◆ **Assignment**:
Copy the entries below in full, keeping them exactly as they are.

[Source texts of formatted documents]
· · ·
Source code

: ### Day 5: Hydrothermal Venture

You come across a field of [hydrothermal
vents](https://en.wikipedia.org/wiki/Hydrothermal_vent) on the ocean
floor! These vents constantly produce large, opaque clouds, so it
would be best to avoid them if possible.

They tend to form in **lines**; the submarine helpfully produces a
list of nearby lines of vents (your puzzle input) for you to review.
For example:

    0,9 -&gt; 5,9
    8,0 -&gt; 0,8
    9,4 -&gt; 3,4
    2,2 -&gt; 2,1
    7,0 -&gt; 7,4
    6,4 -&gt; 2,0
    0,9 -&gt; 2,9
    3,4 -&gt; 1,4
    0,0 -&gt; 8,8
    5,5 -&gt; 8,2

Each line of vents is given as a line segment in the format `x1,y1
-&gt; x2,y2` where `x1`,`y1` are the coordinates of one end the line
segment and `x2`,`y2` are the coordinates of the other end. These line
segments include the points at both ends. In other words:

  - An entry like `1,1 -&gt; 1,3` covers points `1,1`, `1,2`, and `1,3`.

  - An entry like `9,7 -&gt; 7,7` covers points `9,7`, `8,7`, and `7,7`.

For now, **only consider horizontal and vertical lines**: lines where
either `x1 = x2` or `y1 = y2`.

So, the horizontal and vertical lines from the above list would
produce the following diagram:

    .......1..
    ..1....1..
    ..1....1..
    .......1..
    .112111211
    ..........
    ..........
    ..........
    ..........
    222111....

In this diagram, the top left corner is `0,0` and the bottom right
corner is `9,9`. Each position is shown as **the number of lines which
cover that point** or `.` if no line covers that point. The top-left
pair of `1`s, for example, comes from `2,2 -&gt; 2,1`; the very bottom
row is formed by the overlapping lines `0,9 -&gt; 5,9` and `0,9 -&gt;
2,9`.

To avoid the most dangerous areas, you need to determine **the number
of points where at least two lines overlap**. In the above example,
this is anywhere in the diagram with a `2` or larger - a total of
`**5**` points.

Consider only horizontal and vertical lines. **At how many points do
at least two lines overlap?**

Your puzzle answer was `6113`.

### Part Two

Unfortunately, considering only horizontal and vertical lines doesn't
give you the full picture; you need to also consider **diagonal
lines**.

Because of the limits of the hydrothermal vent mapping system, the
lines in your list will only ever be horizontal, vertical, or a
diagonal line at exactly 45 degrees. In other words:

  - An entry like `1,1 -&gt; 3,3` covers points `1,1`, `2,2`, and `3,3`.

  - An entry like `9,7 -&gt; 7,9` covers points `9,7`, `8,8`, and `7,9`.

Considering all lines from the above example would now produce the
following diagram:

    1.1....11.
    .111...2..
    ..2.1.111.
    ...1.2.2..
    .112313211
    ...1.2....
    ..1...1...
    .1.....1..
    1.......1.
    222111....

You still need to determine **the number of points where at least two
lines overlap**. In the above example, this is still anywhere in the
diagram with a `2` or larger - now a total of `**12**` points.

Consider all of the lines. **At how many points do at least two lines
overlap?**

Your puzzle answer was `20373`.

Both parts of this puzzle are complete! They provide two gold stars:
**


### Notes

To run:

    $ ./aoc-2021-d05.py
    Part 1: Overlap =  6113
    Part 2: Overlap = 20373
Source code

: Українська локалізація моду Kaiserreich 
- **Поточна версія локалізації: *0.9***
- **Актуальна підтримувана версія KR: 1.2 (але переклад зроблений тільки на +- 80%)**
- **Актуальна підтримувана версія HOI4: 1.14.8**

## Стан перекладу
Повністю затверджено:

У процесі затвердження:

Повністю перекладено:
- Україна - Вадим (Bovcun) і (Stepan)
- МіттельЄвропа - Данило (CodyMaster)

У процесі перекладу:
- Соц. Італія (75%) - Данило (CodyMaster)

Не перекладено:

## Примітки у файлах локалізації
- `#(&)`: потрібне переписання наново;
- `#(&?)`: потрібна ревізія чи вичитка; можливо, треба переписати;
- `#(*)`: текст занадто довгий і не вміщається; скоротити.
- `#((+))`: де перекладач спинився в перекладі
· · ·
◆ **Response for this exercise**:
Source code

: ### Day 5: Hydrothermal Venture

You come across a field of [hydrothermal
vents](https://en.wikipedia.org/wiki/Hydrothermal_vent) on the ocean
floor! These vents constantly produce large, opaque clouds, so it
would be best to avoid them if possible.

They tend to form in **lines**; the submarine helpfully produces a
list of nearby lines of vents (your puzzle input) for you to review.
For example:

    0,9 -&gt; 5,9
    8,0 -&gt; 0,8
    9,4 -&gt; 3,4
    2,2 -&gt; 2,1
    7,0 -&gt; 7,4
    6,4 -&gt; 2,0
    0,9 -&gt; 2,9
    3,4 -&gt; 1,4
    0,0 -&gt; 8,8
    5,5 -&gt; 8,2

Each line of vents is given as a line segment in the format `x1,y1
-&gt; x2,y2` where `x1`,`y1` are the coordinates of one end the line
segment and `x2`,`y2` are the coordinates of the other end. These line
segments include the points at both ends. In other words:

  - An entry like `1,1 -&gt; 1,3` covers points `1,1`, `1,2`, and `1,3`.

  - An entry like `9,7 -&gt; 7,7` covers points `9,7`, `8,7`, and `7,7`.

For now, **only consider horizontal and vertical lines**: lines where
either `x1 = x2` or `y1 = y2`.

So, the horizontal and vertical lines from the above list would
produce the following diagram:

    .......1..
    ..1....1..
    ..1....1..
    .......1..
    .112111211
    ..........
    ..........
    ..........
    ..........
    222111....

In this diagram, the top left corner is `0,0` and the bottom right
corner is `9,9`. Each position is shown as **the number of lines which
cover that point** or `.` if no line covers that point. The top-left
pair of `1`s, for example, comes from `2,2 -&gt; 2,1`; the very bottom
row is formed by the overlapping lines `0,9 -&gt; 5,9` and `0,9 -&gt;
2,9`.

To avoid the most dangerous areas, you need to determine **the number
of points where at least two lines overlap**. In the above example,
this is anywhere in the diagram with a `2` or larger - a total of
`**5**` points.

Consider only horizontal and vertical lines. **At how many points do
at least two lines overlap?**

Your puzzle answer was `6113`.

### Part Two

Unfortunately, considering only horizontal and vertical lines doesn't
give you the full picture; you need to also consider **diagonal
lines**.

Because of the limits of the hydrothermal vent mapping system, the
lines in your list will only ever be horizontal, vertical, or a
diagonal line at exactly 45 degrees. In other words:

  - An entry like `1,1 -&gt; 3,3` covers points `1,1`, `2,2`, and `3,3`.

  - An entry like `9,7 -&gt; 7,9` covers points `9,7`, `8,8`, and `7,9`.

Considering all lines from the above example would now produce the
following diagram:

    1.1....11.
    .111...2..
    ..2.1.111.
    ...1.2.2..
    .112313211
    ...1.2....
    ..1...1...
    .1.....1..
    1.......1.
    222111....

You still need to determine **the number of points where at least two
lines overlap**. In the above example, this is still anywhere in the
diagram with a `2` or larger - now a total of `**12**` points.

Consider all of the lines. **At how many points do at least two lines
overlap?**

Your puzzle answer was `20373`.

Both parts of this puzzle are complete! They provide two gold stars:
**


### Notes

To run:

    $ ./aoc-2021-d05.py
    Part 1: Overlap =  6113
    Part 2: Overlap = 20373
Source code

: Українська локалізація моду Kaiserreich 
- **Поточна версія локалізації: *0.9***
- **Актуальна підтримувана версія KR: 1.2 (але переклад зроблений тільки на +- 80%)**
- **Актуальна підтримувана версія HOI4: 1.14.8**

## Стан перекладу
Повністю затверджено:

У процесі затвердження:

Повністю перекладено:
- Україна - Вадим (Bovcun) і (Stepan)
- МіттельЄвропа - Данило (CodyMaster)

У процесі перекладу:
- Соц. Італія (75%) - Данило (CodyMaster)

Не перекладено:

## Примітки у файлах локалізації
- `#(&)`: потрібне переписання наново;
- `#(&?)`: потрібна ревізія чи вичитка; можливо, треба переписати;
- `#(*)`: текст занадто довгий і не вміщається; скоротити.
- `#((+))`: де перекладач спинився в перекладі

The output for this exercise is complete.